As cities and counties across the U.S. struggle to stave off bankruptcies from overly optimistic expenditures during the housing boom, the last headache they need are unforeseen maintenance costs and capital outlay that could be easily avoided. From Harrisburg, PA to the latest debacle in Stockton, CA, budget cuts may be inevitable but it also behooves government officials to shore up efficiencies where possible in city and county department cost centers. Computerized Maintenance Management Software (CMMS) can be a great maintenance cost-saving ally.
Take public works for example. Whether air conditioners stop working in the summer heat or snow plows break down after a winter storm, malfunctioning machinery gets expensive. Maintenance teams in general tend to operate reactively, responding only after equipment no longer functions, so they are often in firefighting mode. One Director of Property Management in a northeast county public works department said that his group operated as if it was 1900. Not only were they without a maintenance plan or preventive maintenance schedule, but he was spending vast amounts of money on external contractors to do the repair work and the performance was not always adequate.
Imagine trying to manage maintenance for hundreds of air conditioning units of all different types and sizes in all the properties in your county and you don’t have the technology on hand to fix those units. You’re forced to call outside vendors and technicians for help, which translates into major expenditures…and a world of Band-Aids®.
No more costly outsourcing…
The need for outsourcing equipment repairs drops dramatically when public works departments use CMMS for data management. With CMMS, users can easily set up equipment preventive maintenance schedules as well as automatic work order dispatches to technicians based on their level of expertise. Bigfoot CMMS, for example, will track and manage all equipment repairs and prevent unexpected breakdowns while allowing preventive repairs to be handled in house. After switching from outsourcing repairs to managing maintenance with Bigfoot, governmental entities have reported up to 90 percent of repairs being done internally, and a cost savings of $1 to $2 million over five years.
One county property management department that uses Bigfoot takes care of more than two dozen sites, ranging from the county’s administration facilities, agricultural buildings, senior centers and nursing homes, a prison, 9-1-1 emergency services center, and more than 90 bridges! And the facilities have their own critical internal systems, including data center equipment, power supplies, and HVACs. Considering that many public works departments manage numerous facilities and equipment, saving several million dollars is nothing to sneeze at.
Bigfoot has helped government entities re-organize maintenance operations and staff, reversing their reactive maintenance approach to automated preventive maintenance mode. These organizations report logging thousands of pieces of equipment into Bigfoot’s preventive maintenance (PM) calendars.
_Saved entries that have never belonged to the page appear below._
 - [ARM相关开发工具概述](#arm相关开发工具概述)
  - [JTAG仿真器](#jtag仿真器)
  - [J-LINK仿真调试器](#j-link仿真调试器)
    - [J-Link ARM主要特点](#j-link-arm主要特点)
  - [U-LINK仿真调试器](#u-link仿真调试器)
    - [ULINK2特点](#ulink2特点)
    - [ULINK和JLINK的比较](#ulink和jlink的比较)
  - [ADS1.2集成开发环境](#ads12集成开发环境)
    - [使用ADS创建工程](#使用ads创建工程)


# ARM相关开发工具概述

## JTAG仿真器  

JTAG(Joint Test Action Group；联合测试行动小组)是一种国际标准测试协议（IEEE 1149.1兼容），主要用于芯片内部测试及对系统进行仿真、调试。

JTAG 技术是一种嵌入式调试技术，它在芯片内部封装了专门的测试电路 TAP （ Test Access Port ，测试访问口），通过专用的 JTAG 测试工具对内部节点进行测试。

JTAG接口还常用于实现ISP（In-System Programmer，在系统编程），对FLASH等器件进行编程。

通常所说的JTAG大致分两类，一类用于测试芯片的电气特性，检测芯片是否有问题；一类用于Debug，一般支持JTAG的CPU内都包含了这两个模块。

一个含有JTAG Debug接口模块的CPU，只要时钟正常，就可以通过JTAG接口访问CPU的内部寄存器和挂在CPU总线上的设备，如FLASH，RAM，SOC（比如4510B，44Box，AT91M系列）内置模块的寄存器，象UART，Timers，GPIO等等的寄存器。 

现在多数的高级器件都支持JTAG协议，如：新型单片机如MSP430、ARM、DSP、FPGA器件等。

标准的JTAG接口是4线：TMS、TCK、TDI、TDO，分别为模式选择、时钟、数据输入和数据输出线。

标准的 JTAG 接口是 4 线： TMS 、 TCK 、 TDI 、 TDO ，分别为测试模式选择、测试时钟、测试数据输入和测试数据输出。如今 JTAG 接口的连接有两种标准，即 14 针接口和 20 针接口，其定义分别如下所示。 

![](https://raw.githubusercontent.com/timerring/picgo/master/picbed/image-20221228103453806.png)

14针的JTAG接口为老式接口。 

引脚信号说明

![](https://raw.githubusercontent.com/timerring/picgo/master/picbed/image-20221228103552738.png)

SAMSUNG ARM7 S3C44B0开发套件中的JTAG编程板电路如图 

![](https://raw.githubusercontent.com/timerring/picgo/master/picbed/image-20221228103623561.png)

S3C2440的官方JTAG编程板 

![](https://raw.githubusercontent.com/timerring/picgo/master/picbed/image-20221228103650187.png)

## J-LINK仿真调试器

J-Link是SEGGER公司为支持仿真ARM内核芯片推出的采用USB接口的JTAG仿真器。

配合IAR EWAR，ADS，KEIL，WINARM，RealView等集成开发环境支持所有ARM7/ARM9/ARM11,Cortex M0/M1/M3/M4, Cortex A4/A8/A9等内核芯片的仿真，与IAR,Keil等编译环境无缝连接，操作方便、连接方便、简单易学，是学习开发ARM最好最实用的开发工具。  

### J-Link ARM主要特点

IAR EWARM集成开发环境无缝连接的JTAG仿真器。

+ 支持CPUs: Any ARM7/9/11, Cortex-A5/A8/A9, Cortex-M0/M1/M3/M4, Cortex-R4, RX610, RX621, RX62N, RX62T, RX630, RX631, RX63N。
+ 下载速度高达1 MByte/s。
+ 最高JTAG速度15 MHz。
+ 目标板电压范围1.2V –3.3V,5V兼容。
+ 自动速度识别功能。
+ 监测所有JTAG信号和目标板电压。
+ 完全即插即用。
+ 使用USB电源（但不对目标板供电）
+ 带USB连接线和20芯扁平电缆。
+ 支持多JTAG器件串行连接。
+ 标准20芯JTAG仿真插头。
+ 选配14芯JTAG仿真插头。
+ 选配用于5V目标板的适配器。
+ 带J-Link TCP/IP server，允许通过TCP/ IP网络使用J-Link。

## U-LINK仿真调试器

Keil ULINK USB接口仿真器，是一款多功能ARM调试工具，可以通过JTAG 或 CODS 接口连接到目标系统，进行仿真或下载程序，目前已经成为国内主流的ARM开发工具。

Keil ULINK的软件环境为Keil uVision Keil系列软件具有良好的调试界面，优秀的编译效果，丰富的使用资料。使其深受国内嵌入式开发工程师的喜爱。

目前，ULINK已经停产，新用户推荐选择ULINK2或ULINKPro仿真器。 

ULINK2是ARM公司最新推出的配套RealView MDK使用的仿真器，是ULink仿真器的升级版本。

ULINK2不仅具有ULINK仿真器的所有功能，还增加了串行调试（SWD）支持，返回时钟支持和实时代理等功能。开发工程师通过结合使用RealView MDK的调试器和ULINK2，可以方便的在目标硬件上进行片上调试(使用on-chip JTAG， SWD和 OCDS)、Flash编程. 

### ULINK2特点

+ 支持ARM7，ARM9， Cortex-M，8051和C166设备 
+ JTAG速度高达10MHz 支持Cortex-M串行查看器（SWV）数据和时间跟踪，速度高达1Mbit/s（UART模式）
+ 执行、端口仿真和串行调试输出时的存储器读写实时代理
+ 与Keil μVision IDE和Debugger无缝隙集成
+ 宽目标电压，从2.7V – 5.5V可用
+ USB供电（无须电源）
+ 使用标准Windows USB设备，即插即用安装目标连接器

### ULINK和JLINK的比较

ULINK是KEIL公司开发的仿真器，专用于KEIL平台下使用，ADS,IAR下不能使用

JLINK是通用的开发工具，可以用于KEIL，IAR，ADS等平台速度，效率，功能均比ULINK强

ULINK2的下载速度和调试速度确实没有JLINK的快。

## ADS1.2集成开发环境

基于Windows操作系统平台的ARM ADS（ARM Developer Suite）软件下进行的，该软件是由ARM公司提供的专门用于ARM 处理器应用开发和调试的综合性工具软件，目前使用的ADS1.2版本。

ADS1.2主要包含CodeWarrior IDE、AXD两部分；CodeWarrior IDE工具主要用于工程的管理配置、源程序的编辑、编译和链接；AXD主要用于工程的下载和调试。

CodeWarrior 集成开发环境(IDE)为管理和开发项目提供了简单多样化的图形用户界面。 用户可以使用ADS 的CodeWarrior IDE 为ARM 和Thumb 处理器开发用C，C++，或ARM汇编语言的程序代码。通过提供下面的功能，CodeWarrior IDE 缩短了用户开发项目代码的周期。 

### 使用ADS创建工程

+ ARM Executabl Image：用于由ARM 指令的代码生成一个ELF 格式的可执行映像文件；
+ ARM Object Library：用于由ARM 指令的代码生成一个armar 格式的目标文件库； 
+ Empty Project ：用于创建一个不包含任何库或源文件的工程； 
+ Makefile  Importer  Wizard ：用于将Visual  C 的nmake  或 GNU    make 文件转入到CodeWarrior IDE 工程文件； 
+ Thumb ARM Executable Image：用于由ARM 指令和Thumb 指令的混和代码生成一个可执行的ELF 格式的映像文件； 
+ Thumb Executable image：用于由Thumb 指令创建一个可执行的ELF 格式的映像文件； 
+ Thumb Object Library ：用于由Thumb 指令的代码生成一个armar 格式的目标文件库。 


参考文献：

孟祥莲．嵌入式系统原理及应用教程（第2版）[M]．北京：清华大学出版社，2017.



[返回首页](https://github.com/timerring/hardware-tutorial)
Bigfoot then reminds maintenance teams when to check equipment and replace parts before problems cause a machine to malfunction or shut down altogether.
For example, when a generator shuts down in a county building, a work order goes to the maintenance operations manager who then dispatches a technician to fix the problem. The technician makes the repair and completes the work order by indicating what was wrong and what repairs took place as well as the date, time, and cost, plus any other pertinent details. The information from that work order is captured in Bigfoot’s database.
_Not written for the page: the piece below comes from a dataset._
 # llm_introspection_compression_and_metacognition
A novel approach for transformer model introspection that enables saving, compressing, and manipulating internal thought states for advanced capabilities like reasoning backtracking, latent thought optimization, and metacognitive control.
Over time, the maintenance department can see that a particular generator needs to have a new air switch replaced every four months, based on its work order history. Consequently, Bigfoot’s preventive maintenance calendar alerts staff to replace that part in the generator every 3.5 months. When that reminder pops up on the schedule, the preventive maintenance work can take place before the breakdown occurs – rather than the maintenance staff having to wait and react to a work order request from an irritated county employee.
If outsourcing is still warranted, outside vendor invoices can be scanned into Bigfoot which then tracks the repair work using a color-coded system that tells users when the vendor made the repair and what the cost was.
Tracking projects, parts and vendors…
In addition to scheduling preventive maintenance, Bigfoot also enables public works staffers to generate purchase orders, maintain a parts inventory, and track projects. When new windows have to be installed in a county courthouse, for instance, Bigfoot’s database keeps track of all materials used in the project, plus labor and costs. In another instance, after technicians replace a fan belt in an air conditioning unit, Bigfoot tracks the repair, showing exactly which unit received the new belt as well as when and where the repair took place. All of this information drives preventive maintenance schedules.
This detailed documentation of repairs and maintenance further serves as protection from liability claims, which can be particularly important for public agencies. Should the need arise, property managers can access repair history records from Bigfoot, rather than having to rely on their memories or incomplete written notes.
Bigfoot also helps county property managers budget for capital assets, like a new plow truck, which is the type of asset that needs ongoing maintenance. But because repair invoices are converted to searchable data by Bigfoot, users know how often the vehicle has repair work done, how much money is being used to maintain it, and whether or not it should be replaced altogether.
While our federal government needs new economic and job market strategies, smaller government entities managing public assets may need new maintenance strategies to manage more with less.